You’ve done weeks of monitoring, calculation, and testing, and now you’ve got to explain your work to people who have been (for the most part) blissfully ignorant of your efforts and struggles. There is the natural tendency to show the detail and talk at length about how hard you worked. Don’t do that.
It takes an incredible amount of ingenuity, work, skill, and craftsmanship to lift a raw diamond out of the Earth and craft it into a sparkling gem. The same is true of your work on this performance project. In both cases, the end product is prized for its clarity. That clarity comes from the internal structure, the lack of flaws, and the raw material you discarded. When writing and presenting be a minimalist.
You will be presenting to people who have natural limits. Most people, as a rule, are not that good at holding several numbers in their head simultaneously. People also have a finite ability to give a damn about what you are saying. When you exceed that limit, they stop listening, even if you are explaining how to make perfect $20 bills on a laser printer. What follows are some goals to strive for when crafting a presentation.

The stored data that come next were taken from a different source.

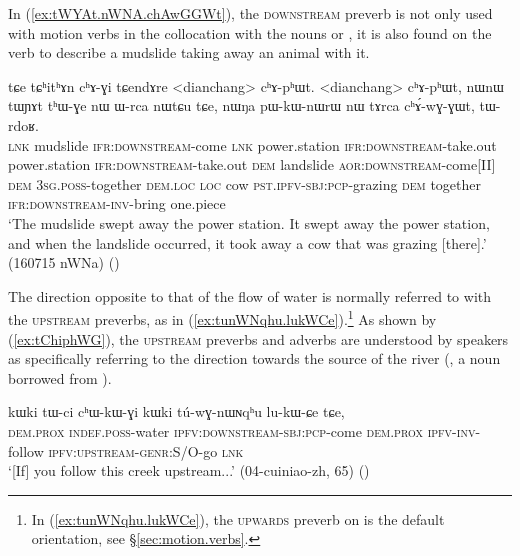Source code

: In (\ref{ex:tWYAt.nWNA.chAwGGWt}), the \textsc{downstream} preverb is not only used with motion verbs in the collocation with the nouns  or , it is also found on the verb  to describe a mudslide taking away an animal with it.

 \begin{exe}
\ex \label{ex:tWYAt.nWNA.chAwGGWt}
\gll  tɕe tɕʰitʰɤn cʰɤ-ɣi tɕendɤre <dianchang> cʰɤ-pʰɯt. <dianchang> cʰɤ-pʰɯt, nɯnɯ tɯɲɤt tʰɯ-ɣe nɯ ɯ-rca nɯtɕu tɕe, 
nɯŋa pɯ-kɯ-nɯrɯ nɯ tɤrca cʰɤ́-wɣ-ɣɯt, tɯ-rdoʁ. \\
\textsc{lnk} mudslide \textsc{ifr}:\textsc{downstream}-come \textsc{lnk} power.station \textsc{ifr}:\textsc{downstream}-take.out power.station \textsc{ifr}:\textsc{downstream}-take.out \textsc{dem} landslide \textsc{aor}:\textsc{downstream}-come[II] \textsc{dem} \textsc{3sg}.\textsc{poss}-together \textsc{dem}.\textsc{loc} \textsc{loc} cow \textsc{pst}.\textsc{ipfv}-\textsc{sbj}:\textsc{pcp}-grazing \textsc{dem} together \textsc{ifr}:\textsc{downstream}-\textsc{inv}-bring one.piece \\
\glt `The mudslide swept away the power station. It swept away the power station, and when the landslide occurred, it took away a cow that was grazing [there].' (160715 nWNa)
()
\end{exe}

The direction opposite to that of the flow of water is normally referred to with the \textsc{upstream} preverbs, as in (\ref{ex:tunWNqhu.lukWCe}).\footnote{In (\ref{ex:tunWNqhu.lukWCe}), the \textsc{upwards} preverb on  is the default orientation, see §\ref{sec:motion.verbs}. } As shown by (\ref{ex:tChiphWG}), the \textsc{upstream} preverbs and adverbs are understood by speakers as specifically referring to the direction towards the source of the river (, a noun borrowed from ).

 \begin{exe}
\ex \label{ex:tunWNqhu.lukWCe}
\gll  kɯki tɯ-ci cʰɯ-kɯ-ɣi kɯki tú-wɣ-nɯɴqʰu lu-kɯ-ɕe tɕe,  \\
\textsc{dem}.\textsc{prox} \textsc{indef}.\textsc{poss}-water \textsc{ipfv}:\textsc{downstream}-\textsc{sbj}:\textsc{pcp}-come \textsc{dem}.\textsc{prox} \textsc{ipfv}-\textsc{inv}-follow \textsc{ipfv}:\textsc{upstream}-\textsc{genr}:S/O-go \textsc{lnk} \\
\glt `[If] you follow this creek upstream...' (04-cuiniao-zh, 65)
()
\end{exe}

Eliminate anything extraneous, as every new thing takes energy to understand. For example, your system might have 15 tuning parameters, but when only three of them matter to this question, put the rest of them (if you include them at all) in an appendix. This gets them out of the main flow of your presentation, and yet it shows you did your due diligence.
Make sure that each point you make requires your audience to remember no more than two numbers at the same time. Having a nicely designed table of numbers is fine, as no memorization is required.

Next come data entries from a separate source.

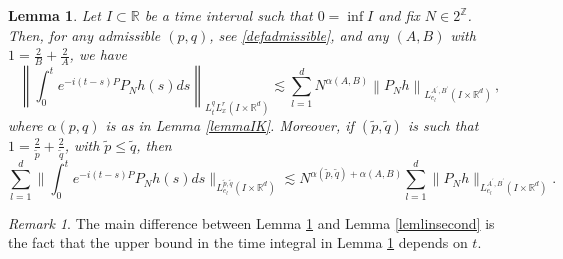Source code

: \documentclass[aihp]{imsart}
\numberwithin{equation}{section}
\theoremstyle{plain}
\newtheorem{lem}[thm]{Lemma}
\theoremstyle{remark}
\newtheorem{rmq}[thm]{Remark}
\newcommand{\R}{\mathbb{R}}
\newcommand{\Z}{\mathbb{Z}}
\begin{document}
\begin{lem}
\label{lemlin}
 Let $I\subset \R$ be a time interval such that $0=\inf I$ and fix $N\in 2^\Z$. Then, for any admissible $(p,q)$, see \eqref{defadmissible}, and any $(A, B)$ with $1= \frac{2}{B} +\frac{2}{A}$, we have
$$\left\|\int_0^t e^{-i(t-s) P} P_N h(s) ds\right\|_{L_t^q L_x^r (I\times \R^d )} \lesssim  \sum_{l=1}^d N^{\alpha (A,B)} \left\|P_N h\right\|_{L_{e_l}^{A^\prime ,B^\prime} (I\times \R^d )} \,,$$
where $\alpha(p, q)$ is as in Lemma \ref{lemmaIK}.
Moreover, if $(\tilde{p},\tilde{q}) $ is such that $1= \frac{2}{\tilde{p}} +\frac{2}{\tilde{q}}$, with $\tilde{p} \leq \tilde{q}$, then
$$ \sum_{l=1}^d\Big\|\int_0^t e^{-i(t-s) P} P_N h(s) ds \Big\|_{L_{e_l}^{\tilde{p},\tilde{q}} (I\times \R^d)}\lesssim 
N^{\alpha(\tilde{p},\tilde{q}) + \alpha (A,B)} \sum_{l=1}^d  \|P_N h\|_{L_{e_l}^{A^\prime ,B^\prime} (I\times \R^d )}. $$
\end{lem}
\begin{rmq}

\textnormal{
The main difference between 
 Lemma \ref{lemlin} and Lemma \ref{lemlinsecond} is the fact that the upper bound in the time integral in Lemma \ref{lemlin}   depends on $t$.
}
\end{rmq}
\end{document}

Use consistent terms and introduce the least number of new terms possible. Call a “dog” a “dog” all the way though your presentation.

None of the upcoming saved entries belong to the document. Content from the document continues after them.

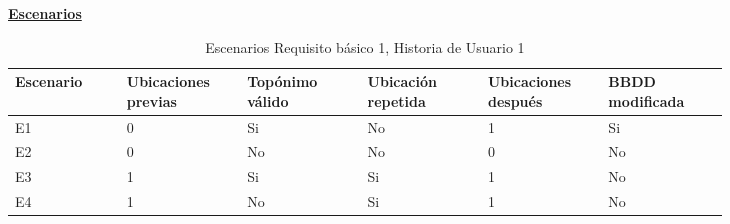 \documentclass[../ei103948-project-documentation.tex]{subfiles}
\begin{document}
					\begin{center}
					\textbf{\underline{Escenarios}}
					\begin{table}[H]
						\centering
						\begin{tabular}{|p{0.13\linewidth}|p{0.14\linewidth}|p{0.14\linewidth}|p{0.14\linewidth}|p{0.14\linewidth}|p{0.14\linewidth}|}
						\hline
						\textbf{Escenario} & \textbf{Ubicaciones previas} & \textbf{Topónimo válido} & \textbf{Ubicación repetida} & \textbf{Ubicaciones después} & \textbf{BBDD modificada} \\ \hline
						E1                 & 0                        & Si                       & No                      & 1                        & Si                       \\ \hline
						E2                 & 0                        & No                       & No                      & 0                        & No                       \\ \hline
						E3                 & 1                        & Si                       & Si                      & 1                        & No                       \\ \hline
						E4                 & 1                        & No                       & Si                      & 1                        & No                       \\ \hline
						\end{tabular}
						\caption{Escenarios Requisito básico 1, Historia de Usuario 1}
					\end{table}

					\descripcionBasicaA


\end{center}
\end{document}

Since graphs are a key element of most performance presentations, do your audience a favor and label your graphs consistently. Put a title and a legend on each graph, and put them in the same place. Label the X and Y axis. Strive to use a common unit (bits vs. bytes) in all your graphs. Use consistent colors so they quickly learn, for example, that the metered values are always blue, the projected values are always red, and the theoretical limit line is always black.
Lastly, establish a pattern in your presentation so people know what to expect. For example, imagine you had capacity planned the performance of a key computer at a future peak. In your presentation, for each subsystem of that computer, show where you are now, then show the projected peak, then state if this will be a problem, and lastly describe any proposed changes to work around the problem. People like a repeating pattern of information in a presentation. They find this comforting and an aid to overall understanding.
The Invisible Presentation
If your audience has trouble seeing what you are presenting, then it is harder for them to understand your wisdom.
Use a big font (24-30 point), that is easy to read (no funky fonts), and has high contrast (black letters on a white background). Save the small fonts for your written summary, and avoid colored fonts on a colored background like the plague.
In most meetings a significant part of the audience can’t see the bottom 25% of your slide due to the people in front of them. Put the good stuff at the top of the slide. Reserve the bottom for things that are less important to the question at hand, like the page number or the snazzy corporate artwork.
Depending on where you live, seven to nine percent of men and 0.4% of women are red/green colorblind, be sure not to make these the two the most critical colors on your graphs. Also, everyone is colorblind when looking at a black and white printed copy of your presentation.